Ich habe wirklich viele Fotos gemacht, also hier einfach mal einige Impressionen:




Wir haben aus der Entfernung eine Büffelher Herde gesehen, das war unser erster Big Five in freier Wildbahn, abgesehen von der ersten Fahrt nach Taveta. Gab aber leider kein ordentliches Foto.
Und wir standen übrigens auf exakt den Felsen aus dem neuen König der Löwen Film (Siehe Titelbild dieses Eintrags).
Nach ca. vier Stunden im Park und 16km Fahrt haben wir festgestellt, dass wir noch den halben Tag vor uns haben, also haben wir die Fahrräder noch ein wenig mehr strapaziert und sind ungefähr 14km zum Lake Oloiden gefahren, einem kleinen See, westlich von Lake Naivasha. Die Sicht über den See und das Panorama auf der Fahrt war einfach nur großartig.
Nachdem wir die Fahrräder abgegeben und eine mäßig bequeme Matatufahrt überlebt hatten, haben wir es gerade noch geschafft, zu Abend zu essen, ein wenig Notizen zum Tag zu schreiben und sind dann erschöpft ins Bett gefallen.
Mittwoch war zwar anders, jedoch nicht weniger intensiv. Wir haben früh aus dem Hotel ausgecheckt, um uns auf dem Weg zur nächsten Unterkunft zu machen. Diesmal haben wir es geschafft, Couchsurfer richtig zu benutzen und das war wirklich eine grandiose Erfahrung!
Unsere beiden Hosts, John und Patrick, haben stundenlang mit uns geredet und konnten uns so ziemlich alles rund um Naivasha erklären. John arbeitet als privater Tourguide, hatte also unglaublich viele Geheimtipps und Infos über die Gegend parat und wir sind am Nachmittag auf einen Hügel mit genialer Aussicht spaziert.
Patrick auf der anderen Seite hat jahrelang in einer organisatorischen Rolle in einer Rosenfarm in Nakuru (westlich von Naivasha) gearbeitet und hat uns wahnsinnig viel über die Prozesse dahinter erzählt, aber auch etwas über die Arbeitsbedingungen dort eröffnet. Wie würdet ihr 1,80€ Tageslohn finden?
Warum hat uns das so wahnsinnig interessiert? In diesen Rosenfarmen:

um Naivasha werden 80% aller deutschen Rosen angebaut. Vier von fünf Rosen in deutschen Märkten kommen von genau einem Ort!
Wir haben zusammen gekocht und verdammt gute Musik gehört, Karten gespielt und ein Tusker Lager (Jana einen Cider) probiert. Sagt’s bloß nicht weiter!
Am Donnerstag morgen haben Jana und ich Pancakes gebacken, um uns wenigstens ein kleines bisschen für die gigantische Gastfreundlichkeit zu bedanken, dann hieß es auf Wiedersehen sagen und auf zum nächsten Stopp: Gilgil am See Elementaita/Elmenteita.

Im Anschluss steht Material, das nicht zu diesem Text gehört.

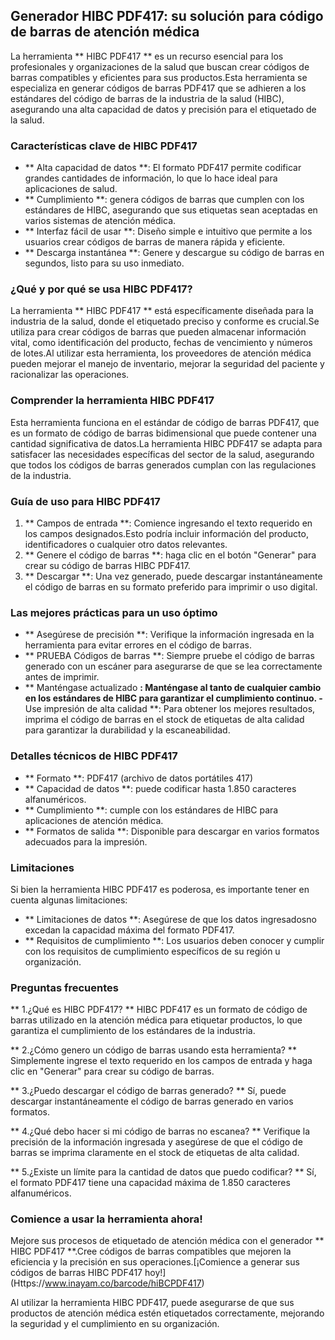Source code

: ## Generador HIBC PDF417: su solución para código de barras de atención médica

La herramienta ** HIBC PDF417 ** es un recurso esencial para los profesionales y organizaciones de la salud que buscan crear códigos de barras compatibles y eficientes para sus productos.Esta herramienta se especializa en generar códigos de barras PDF417 que se adhieren a los estándares del código de barras de la industria de la salud (HIBC), asegurando una alta capacidad de datos y precisión para el etiquetado de la salud.

### Características clave de HIBC PDF417

- ** Alta capacidad de datos **: El formato PDF417 permite codificar grandes cantidades de información, lo que lo hace ideal para aplicaciones de salud.
- ** Cumplimiento **: genera códigos de barras que cumplen con los estándares de HIBC, asegurando que sus etiquetas sean aceptadas en varios sistemas de atención médica.
- ** Interfaz fácil de usar **: Diseño simple e intuitivo que permite a los usuarios crear códigos de barras de manera rápida y eficiente.
- ** Descarga instantánea **: Genere y descargue su código de barras en segundos, listo para su uso inmediato.

### ¿Qué y por qué se usa HIBC PDF417?

La herramienta ** HIBC PDF417 ** está específicamente diseñada para la industria de la salud, donde el etiquetado preciso y conforme es crucial.Se utiliza para crear códigos de barras que pueden almacenar información vital, como identificación del producto, fechas de vencimiento y números de lotes.Al utilizar esta herramienta, los proveedores de atención médica pueden mejorar el manejo de inventario, mejorar la seguridad del paciente y racionalizar las operaciones.

### Comprender la herramienta HIBC PDF417

Esta herramienta funciona en el estándar de código de barras PDF417, que es un formato de código de barras bidimensional que puede contener una cantidad significativa de datos.La herramienta HIBC PDF417 se adapta para satisfacer las necesidades específicas del sector de la salud, asegurando que todos los códigos de barras generados cumplan con las regulaciones de la industria.

### Guía de uso para HIBC PDF417

1. ** Campos de entrada **: Comience ingresando el texto requerido en los campos designados.Esto podría incluir información del producto, identificadores o cualquier otro datos relevantes.
2. ** Genere el código de barras **: haga clic en el botón "Generar" para crear su código de barras HIBC PDF417.
3. ** Descargar **: Una vez generado, puede descargar instantáneamente el código de barras en su formato preferido para imprimir o uso digital.

### Las mejores prácticas para un uso óptimo

- ** Asegúrese de precisión **: Verifique la información ingresada en la herramienta para evitar errores en el código de barras.
- ** PRUEBA Códigos de barras **: Siempre pruebe el código de barras generado con un escáner para asegurarse de que se lea correctamente antes de imprimir.
- ** Manténgase actualizado **: Manténgase al tanto de cualquier cambio en los estándares de HIBC para garantizar el cumplimiento continuo.
-** Use impresión de alta calidad **: Para obtener los mejores resultados, imprima el código de barras en el stock de etiquetas de alta calidad para garantizar la durabilidad y la escaneabilidad.

### Detalles técnicos de HIBC PDF417

- ** Formato **: PDF417 (archivo de datos portátiles 417)
- ** Capacidad de datos **: puede codificar hasta 1.850 caracteres alfanuméricos.
- ** Cumplimiento **: cumple con los estándares de HIBC para aplicaciones de atención médica.
- ** Formatos de salida **: Disponible para descargar en varios formatos adecuados para la impresión.

### Limitaciones

Si bien la herramienta HIBC PDF417 es poderosa, es importante tener en cuenta algunas limitaciones:
- ** Limitaciones de datos **: Asegúrese de que los datos ingresados ​​no excedan la capacidad máxima del formato PDF417.
- ** Requisitos de cumplimiento **: Los usuarios deben conocer y cumplir con los requisitos de cumplimiento específicos de su región u organización.

### Preguntas frecuentes

** 1.¿Qué es HIBC PDF417? **
HIBC PDF417 es un formato de código de barras utilizado en la atención médica para etiquetar productos, lo que garantiza el cumplimiento de los estándares de la industria.

** 2.¿Cómo genero un código de barras usando esta herramienta? **
Simplemente ingrese el texto requerido en los campos de entrada y haga clic en "Generar" para crear su código de barras.

** 3.¿Puedo descargar el código de barras generado? **
Sí, puede descargar instantáneamente el código de barras generado en varios formatos.

** 4.¿Qué debo hacer si mi código de barras no escanea? **
Verifique la precisión de la información ingresada y asegúrese de que el código de barras se imprima claramente en el stock de etiquetas de alta calidad.

** 5.¿Existe un límite para la cantidad de datos que puedo codificar? **
Sí, el formato PDF417 tiene una capacidad máxima de 1.850 caracteres alfanuméricos.

### Comience a usar la herramienta ahora!

Mejore sus procesos de etiquetado de atención médica con el generador ** HIBC PDF417 **.Cree códigos de barras compatibles que mejoren la eficiencia y la precisión en sus operaciones.[¡Comience a generar sus códigos de barras HIBC PDF417 hoy!] (Https://www.inayam.co/barcode/hiBCPDF417)

Al utilizar la herramienta HIBC PDF417, puede asegurarse de que sus productos de atención médica estén etiquetados correctamente, mejorando la seguridad y el cumplimiento en su organización.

Da haben wir uns heute eine pleistozänische Ausgrabungsstätte mit Werkzeugen des Homo Erectus angesehen. Das klingt jetzt leider spannender, als es tatsächlich war, denn der Resident, der uns durch die Gegend geführt hat, war die reinste Schlaftablette und konnte sich die Daten selbst nicht merken. Wir haben trotzdem (Dank ein paar Infotafeln) etwas dazugelernt.
Im Anschluss an diese Semiflaute sind wir an das Ufer des Elementaitas spaziert, welcher berühmt für seine Flamingopopulation ist. Das war wirklich malerisch! Der anbrechende Sonnenuntergang, welcher die Wolken tiefrot erleuchtet, die weite, schimmernde Spiegelfläche des Sees, eingerahmt von sattgrünen Hügeln und in all dem tausende weiß/pinke Vögel, die ab und an in Schwärmen aufsteigen oder landen.

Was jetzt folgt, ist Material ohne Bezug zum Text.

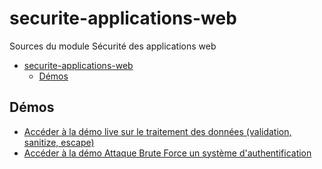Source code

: # securite-applications-web

Sources du module Sécurité des applications web

- [securite-applications-web](#securite-applications-web)
  - [Démos](#démos)


## Démos

- [Accéder à la démo live sur le traitement des données (validation, sanitize, escape)](./demo-live-validation-escape-sanitize/)
- [Accéder à la démo Attaque Brute Force un système d'authentification](./demo-brute-force/)

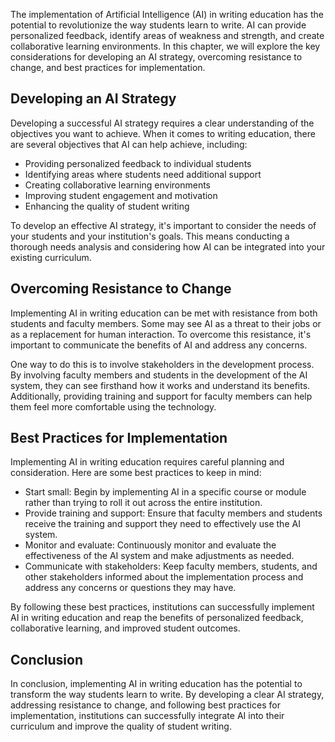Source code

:
The implementation of Artificial Intelligence (AI) in writing education has the potential to revolutionize the way students learn to write. AI can provide personalized feedback, identify areas of weakness and strength, and create collaborative learning environments. In this chapter, we will explore the key considerations for developing an AI strategy, overcoming resistance to change, and best practices for implementation.

Developing an AI Strategy
-------------------------

Developing a successful AI strategy requires a clear understanding of the objectives you want to achieve. When it comes to writing education, there are several objectives that AI can help achieve, including:

* Providing personalized feedback to individual students
* Identifying areas where students need additional support
* Creating collaborative learning environments
* Improving student engagement and motivation
* Enhancing the quality of student writing

To develop an effective AI strategy, it's important to consider the needs of your students and your institution's goals. This means conducting a thorough needs analysis and considering how AI can be integrated into your existing curriculum.

Overcoming Resistance to Change
-------------------------------

Implementing AI in writing education can be met with resistance from both students and faculty members. Some may see AI as a threat to their jobs or as a replacement for human interaction. To overcome this resistance, it's important to communicate the benefits of AI and address any concerns.

One way to do this is to involve stakeholders in the development process. By involving faculty members and students in the development of the AI system, they can see firsthand how it works and understand its benefits. Additionally, providing training and support for faculty members can help them feel more comfortable using the technology.

Best Practices for Implementation
---------------------------------

Implementing AI in writing education requires careful planning and consideration. Here are some best practices to keep in mind:

* Start small: Begin by implementing AI in a specific course or module rather than trying to roll it out across the entire institution.
* Provide training and support: Ensure that faculty members and students receive the training and support they need to effectively use the AI system.
* Monitor and evaluate: Continuously monitor and evaluate the effectiveness of the AI system and make adjustments as needed.
* Communicate with stakeholders: Keep faculty members, students, and other stakeholders informed about the implementation process and address any concerns or questions they may have.

By following these best practices, institutions can successfully implement AI in writing education and reap the benefits of personalized feedback, collaborative learning, and improved student outcomes.

Conclusion
----------

In conclusion, implementing AI in writing education has the potential to transform the way students learn to write. By developing a clear AI strategy, addressing resistance to change, and following best practices for implementation, institutions can successfully integrate AI into their curriculum and improve the quality of student writing.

Hab die Bildunterschriften heute mal sein gelassen, ich hoffe, das wird mir nicht verübelt.
Ich verabschiede mich erneut, genauso wie von meinem Datenvolumen, dass ich für die ganzen Bilder weghaue.
Bye Bye!
Wow das waren ja sehr intensive Erlebnisse die letzten Tage!👍aber mal ehrlich wer hätte das mit den Rosen gedacht?
Wie lange bist Du jetzt mit Jana noch unterwegs?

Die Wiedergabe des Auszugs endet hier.